--- Exercise inputs Enclosed Below ---

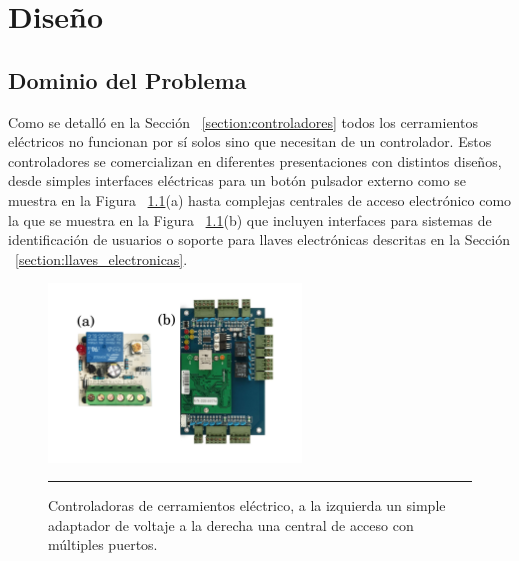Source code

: 
\chapter{Diseño} %

\label{Chapter4} %


\section{Dominio del Problema}
Como se detalló en la Sección ~\ref{section:controladores} todos los cerramientos eléctricos no funcionan por sí solos sino que necesitan de un controlador. Estos controladores se comercializan en diferentes presentaciones con distintos diseños, desde simples interfaces eléctricas para un botón pulsador externo como se muestra en la Figura ~\ref{fig:controladoras_simple_compleja}(a) hasta complejas centrales de acceso electrónico como la que se muestra en la Figura ~\ref{fig:controladoras_simple_compleja}(b) que incluyen interfaces para sistemas de identificación de usuarios o soporte para llaves electrónicas descritas en la Sección ~\ref{section:llaves_electronicas}.
\begin{figure}[htbp]
	\centering
	\includegraphics[width=0.6\textwidth]{Pictures/controladoras_simple_compleja.png}
	\rule{35em}{1pt}
	\caption[Controladoras Comparativa]{Controladoras de cerramientos eléctrico, a la izquierda un simple adaptador de voltaje a la derecha una central de acceso con múltiples puertos. }
	\label{fig:controladoras_simple_compleja}
\end{figure}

--- End of Enclosed Exercise inputs ---

§ Task objective
Copy out every line of the data that includes "label".

§ Answer to this problem
\label{Chapter4} %
	\label{fig:controladoras_simple_compleja}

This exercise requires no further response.